The photo is ugly, but not the actual caul fat, which is kind of lacy and wonderful when you're holding it in your hands, like a giant, tattered, crocheted shawl. While we're at it, here is the handsome pork liver:
McLagan describes her faggot recipe as: "a delicious change from meatballs." I was quite looking forward to it.
Was not to be. As I tried to grind the meats, mingled juices of onion and liver erupted from the top of the machine and spattered my t-shirt. Then the pork belly got caught in the blade despite my best efforts to remove all sinew. But if you must remove every last strip of sinew, what is the point of a GRINDER? Meanwhile, sluggishly squirting from the bottom of the grinder at the rate of a teaspoon per minute, came this sad dun-colored sludge.
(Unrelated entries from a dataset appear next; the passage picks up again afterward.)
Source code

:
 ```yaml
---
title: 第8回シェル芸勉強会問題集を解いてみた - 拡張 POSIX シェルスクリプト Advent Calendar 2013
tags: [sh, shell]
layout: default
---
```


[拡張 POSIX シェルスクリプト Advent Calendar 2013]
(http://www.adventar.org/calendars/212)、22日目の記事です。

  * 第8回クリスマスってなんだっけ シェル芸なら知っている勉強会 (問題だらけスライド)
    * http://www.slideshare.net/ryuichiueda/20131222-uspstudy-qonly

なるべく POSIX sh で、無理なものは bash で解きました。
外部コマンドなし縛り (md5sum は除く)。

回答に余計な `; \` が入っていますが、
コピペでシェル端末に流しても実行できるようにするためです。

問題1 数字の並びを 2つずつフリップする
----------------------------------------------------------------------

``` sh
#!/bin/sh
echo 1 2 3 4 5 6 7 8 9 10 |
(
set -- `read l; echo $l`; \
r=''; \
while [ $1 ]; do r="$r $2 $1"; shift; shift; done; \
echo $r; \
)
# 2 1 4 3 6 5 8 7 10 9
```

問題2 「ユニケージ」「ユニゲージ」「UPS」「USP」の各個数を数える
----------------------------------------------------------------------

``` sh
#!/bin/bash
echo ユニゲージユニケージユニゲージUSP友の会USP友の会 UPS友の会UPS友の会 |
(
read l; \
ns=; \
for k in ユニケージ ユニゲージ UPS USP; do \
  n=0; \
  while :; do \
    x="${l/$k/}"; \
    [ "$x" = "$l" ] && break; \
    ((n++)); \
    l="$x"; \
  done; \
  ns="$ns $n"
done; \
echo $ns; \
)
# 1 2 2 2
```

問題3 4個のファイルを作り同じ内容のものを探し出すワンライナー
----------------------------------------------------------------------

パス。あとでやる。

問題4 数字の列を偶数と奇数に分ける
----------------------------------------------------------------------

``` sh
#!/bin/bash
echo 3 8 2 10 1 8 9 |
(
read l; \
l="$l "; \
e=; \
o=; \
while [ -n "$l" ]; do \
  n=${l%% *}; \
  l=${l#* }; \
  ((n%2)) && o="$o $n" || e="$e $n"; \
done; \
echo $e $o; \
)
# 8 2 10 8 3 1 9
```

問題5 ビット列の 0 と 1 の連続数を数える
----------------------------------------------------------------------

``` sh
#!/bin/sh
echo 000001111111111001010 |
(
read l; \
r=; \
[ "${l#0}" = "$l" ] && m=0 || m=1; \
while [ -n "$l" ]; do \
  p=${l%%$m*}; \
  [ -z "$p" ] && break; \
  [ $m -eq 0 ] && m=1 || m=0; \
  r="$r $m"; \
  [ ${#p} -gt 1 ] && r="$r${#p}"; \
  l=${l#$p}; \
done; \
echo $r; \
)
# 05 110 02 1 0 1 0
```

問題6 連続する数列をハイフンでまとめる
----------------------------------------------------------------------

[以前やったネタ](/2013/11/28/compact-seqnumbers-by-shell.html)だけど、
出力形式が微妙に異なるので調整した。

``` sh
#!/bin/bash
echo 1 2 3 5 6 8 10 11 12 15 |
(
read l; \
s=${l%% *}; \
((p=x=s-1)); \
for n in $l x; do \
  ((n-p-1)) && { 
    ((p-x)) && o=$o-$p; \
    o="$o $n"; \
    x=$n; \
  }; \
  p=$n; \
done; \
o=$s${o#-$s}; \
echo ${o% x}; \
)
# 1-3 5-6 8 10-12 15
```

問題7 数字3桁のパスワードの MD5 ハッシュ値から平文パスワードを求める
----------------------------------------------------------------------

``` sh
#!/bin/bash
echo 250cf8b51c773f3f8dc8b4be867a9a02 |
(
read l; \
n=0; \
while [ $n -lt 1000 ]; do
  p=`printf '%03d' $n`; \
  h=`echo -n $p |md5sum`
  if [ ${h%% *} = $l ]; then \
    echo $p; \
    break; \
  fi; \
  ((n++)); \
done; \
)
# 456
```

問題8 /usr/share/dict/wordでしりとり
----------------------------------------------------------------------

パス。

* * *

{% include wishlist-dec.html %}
I kept struggling, forcing meat and vegetable into the machine, cleaning and recleaning the chopper; I tried pre-grinding everything in a food processor to break it down a bit. And then some internal toggle switch clicked. All the meat went into the trash, the machine into the sink. Done. I don't blame Jennifer McLagan, I blame the machine, and maybe myself, though mostly the wretched machine.
Hardly matters. We're having a freak heat wave so no one is hungry and even if they were they wouldn't have been too enthusiastic about my bundles. Just a hunch.